Oct 03 2007

Improving web video - 2.Contrast

highlights.jpg

In the days before digital tuners, tuning a violin or guitar was an imprecise science. Tuning the strings to one another is a skill anyone can learn - but tuning the E string precisely to E is not - at least in my experience. So if you have 3 guitars all properly tuned to themselves, but at a different pitch to one another which guitar do you tune to?

The highest one!

If you are going to be slightly off-pitch it is better to be high than low. If the pitch is slightly low the music will sound flat, lifeless. Slightly high and it will sound brighter - it will have more energy, it will be more exciting.

In the last two hundred years pitch inflation has turned a C-note into a B-note as orchestras compete with each other for the brightest sound. In 1939, international agreement fixed A=440 hz. Many of the world’s premier orchestras have crept up to A=445. The singers don’t like it, but the audiences do.

So the lesson from music - go sharp not flat: A brighter note is a better note.

The same is true for a visual image. Brighter images are better images. Photographers learn very quickly to push the histogram to the right.

But the web is chock-full of murky underexposed video - largely because the lcd screens have zebra stripes warning of blown highlights, but no histograms to show what is happening in the middle of the tonal range - which is where the picture is made. Result: too much attention paid to avoiding blown highlights - the image is dull - more noise and less tonal values - the footage lacks energy, and at the margin - does not get watched.

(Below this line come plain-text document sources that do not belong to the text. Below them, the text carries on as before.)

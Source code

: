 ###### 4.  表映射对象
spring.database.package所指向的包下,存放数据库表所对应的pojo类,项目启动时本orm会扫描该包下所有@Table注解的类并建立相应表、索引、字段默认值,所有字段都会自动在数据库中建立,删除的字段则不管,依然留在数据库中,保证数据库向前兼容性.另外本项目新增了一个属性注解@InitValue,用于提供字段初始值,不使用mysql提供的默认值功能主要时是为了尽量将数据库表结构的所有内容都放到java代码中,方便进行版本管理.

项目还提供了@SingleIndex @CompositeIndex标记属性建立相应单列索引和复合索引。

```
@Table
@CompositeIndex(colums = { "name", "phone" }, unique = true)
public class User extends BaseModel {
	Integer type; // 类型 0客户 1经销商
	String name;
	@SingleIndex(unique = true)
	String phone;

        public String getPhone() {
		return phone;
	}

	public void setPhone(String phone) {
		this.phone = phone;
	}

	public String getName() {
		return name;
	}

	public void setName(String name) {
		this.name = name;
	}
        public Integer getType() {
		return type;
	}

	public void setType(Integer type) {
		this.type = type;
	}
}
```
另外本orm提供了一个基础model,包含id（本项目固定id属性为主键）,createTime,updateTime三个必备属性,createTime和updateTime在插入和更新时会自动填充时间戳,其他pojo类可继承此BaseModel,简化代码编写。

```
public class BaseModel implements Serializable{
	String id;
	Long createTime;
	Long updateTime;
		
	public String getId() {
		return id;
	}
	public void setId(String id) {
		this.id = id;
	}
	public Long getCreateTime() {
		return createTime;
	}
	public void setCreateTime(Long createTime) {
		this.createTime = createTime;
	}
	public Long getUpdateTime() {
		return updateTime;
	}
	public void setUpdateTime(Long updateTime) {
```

The still above is taken from the stormmedia.com katrina piece I linked to yesterday. All the photos perfectly exposed and much of the video with blown-out highlights. The photographer could have avoided the blown highlights by moving the camera or the truck but context, content and composition take precedence. A good decision to my eye.

Blown highlights are moving in along with handheld camerawork. They are part of the grammar of video 2.0.